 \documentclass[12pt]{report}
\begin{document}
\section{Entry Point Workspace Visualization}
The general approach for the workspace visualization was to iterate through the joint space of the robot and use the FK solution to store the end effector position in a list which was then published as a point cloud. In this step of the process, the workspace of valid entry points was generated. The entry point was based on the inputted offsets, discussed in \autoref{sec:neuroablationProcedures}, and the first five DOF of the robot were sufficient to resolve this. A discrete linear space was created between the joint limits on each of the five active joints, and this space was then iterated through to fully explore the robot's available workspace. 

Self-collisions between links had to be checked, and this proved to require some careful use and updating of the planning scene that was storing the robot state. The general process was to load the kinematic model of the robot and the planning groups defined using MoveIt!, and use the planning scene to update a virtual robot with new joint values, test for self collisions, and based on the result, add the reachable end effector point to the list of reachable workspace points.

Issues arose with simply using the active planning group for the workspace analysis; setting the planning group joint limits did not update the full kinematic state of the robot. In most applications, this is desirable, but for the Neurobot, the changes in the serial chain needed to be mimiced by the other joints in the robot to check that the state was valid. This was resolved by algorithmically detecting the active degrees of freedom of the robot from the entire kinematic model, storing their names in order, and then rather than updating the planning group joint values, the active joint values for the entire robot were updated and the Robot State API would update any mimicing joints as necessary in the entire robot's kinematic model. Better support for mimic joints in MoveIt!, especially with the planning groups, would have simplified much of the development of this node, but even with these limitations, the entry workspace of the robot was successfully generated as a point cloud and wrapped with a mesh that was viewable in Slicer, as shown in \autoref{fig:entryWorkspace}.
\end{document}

Required work> The response consists of the lines above that contain "list".

Exercise answer>
The general approach for the workspace visualization was to iterate through the joint space of the robot and use the FK solution to store the end effector position in a list which was then published as a point cloud. In this step of the process, the workspace of valid entry points was generated. The entry point was based on the inputted offsets, discussed in \autoref{sec:neuroablationProcedures}, and the first five DOF of the robot were sufficient to resolve this. A discrete linear space was created between the joint limits on each of the five active joints, and this space was then iterated through to fully explore the robot's available workspace. 
Self-collisions between links had to be checked, and this proved to require some careful use and updating of the planning scene that was storing the robot state. The general process was to load the kinematic model of the robot and the planning groups defined using MoveIt!, and use the planning scene to update a virtual robot with new joint values, test for self collisions, and based on the result, add the reachable end effector point to the list of reachable workspace points.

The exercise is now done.